C’est un coup dur pour la défense d’Yvan Colonna. La cour d’assises spéciale de Paris, qui rejuge une troisième fois le berger de Cargèse pour l’assassinat du préfet Erignac, a décidé mercredi de verser aux débats la lettre de menaces attribuée à l’accusé. Une lettre destinée à Pierre Alessandri, membre du commando Erignac, et déjà condamné pour l’assassinat du préfet.
Dans cette missive de quatre pages, rédigée en corse, Yvan Colonna enjoint son ami Pierre Alessandri de "tout faire pour [le] libérer" … sinon "ce sera la guerre", menaçait-il. Révélée à la justice le 27 mai par le président de la cour Hervé Stephan, qui la tenait du directeur de la police judiciaire, la lettre est, selon l’en-tête, datée du 19 décembre 2010, et a été écrite à Fresnes, là où était emprisonné Colonna.
Or Pierre Alessandri avait mis en cause Yvan Colonna dans l’assassinat du préfet Erignac en garde à vue, en mai 1999, avant de se rétracter 17 mois plus tard.
La défense va se pourvoir en cassation
Face à cet élément accablant, la défense d’Yvan Colonna est sévèrement mise à mal. Les avocats de l’accusé ont annoncé mercredi qu’ils allaient "immédiatement former un pourvoi en cassation" contre la décision de la cour de verser la lettre aux débats.
Mais depuis la découverte de cette lettre, la défense est embarrassée : les avocats d’Yvan Colonna ont d’abord semblé, dans leurs déclarations à la presse, reconnaître que la lettre avait bien été écrite par leur client. Avant de mettre en doute son authenticité devant la cour, et de demander son irrecevabilité.

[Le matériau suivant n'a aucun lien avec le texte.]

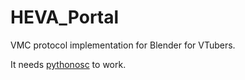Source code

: # HEVA_Portal
VMC protocol implementation for Blender for VTubers.

It needs [pythonosc](https://pypi.org/project/python-osc/) to work.

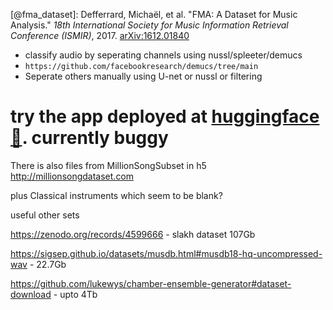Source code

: [@fma_dataset]: Defferrard, Michaël, et al. "FMA: A Dataset for Music Analysis." *18th International Society for Music Information Retrieval Conference (ISMIR)*, 2017. [arXiv:1612.01840](https://arxiv.org/abs/1612.01840)

- classify audio by seperating channels using nussl/spleeter/demucs
 -  `https://github.com/facebookresearch/demucs/tree/main`
- Seperate others manually using U-net or nussl or filtering



# try the app deployed at [huggingface🤗](https://huggingface.co/spaces/audCLF/audiosep).  currently buggy













There is also files from MillionSongSubset in h5
http://millionsongdataset.com


plus Classical instruments   which seem to be blank?




useful other sets


https://zenodo.org/records/4599666    -  slakh dataset 107Gb



https://sigsep.github.io/datasets/musdb.html#musdb18-hq-uncompressed-wav     -  22.7Gb


https://github.com/lukewys/chamber-ensemble-generator#dataset-download    -  upto 4Tb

La défense conteste aussi les conditions d’acheminement de la lettre, qui restent floues : le directeur de la police judiciaire, Christian Lothion, n'a pas voulu révéler l'identité de la personne qui la lui a transmise. "Cela tient à la sécurité des personnes, dans cette affaire comme dans d'autres", a-t-il commenté.
Les avocats de Colonna ont créé une fausse lettre
Mercredi, à l'audience, les avocats d'Yvan Colonna ont produit une lettre photocopiée, volontairement "bidouillée". Le but : prouver qu'il est impossible de se fier à une photocopie. "On a pris cette lettre, on l'a scannée, on a déplacé quelques expressions, et on a une lettre qui dit le contraire de ce qu’elle est censée dire", a argumenté Me Dupond-Moretti, l'un des avocats de la défense, au micro d'Europe 1. Et de s'interroger : "si je produis une lettre photocopiée pour une reconnaissance de dette, on m’envoie bouler. Comment on serait moins scrupuleux quand il s’agit de liberté que quand il s’agit d’argent ?".
De son côté, Pierre Alessandri a démenti, par le biais de son avocat, avoir reçu la missive d’Yvan Colonna.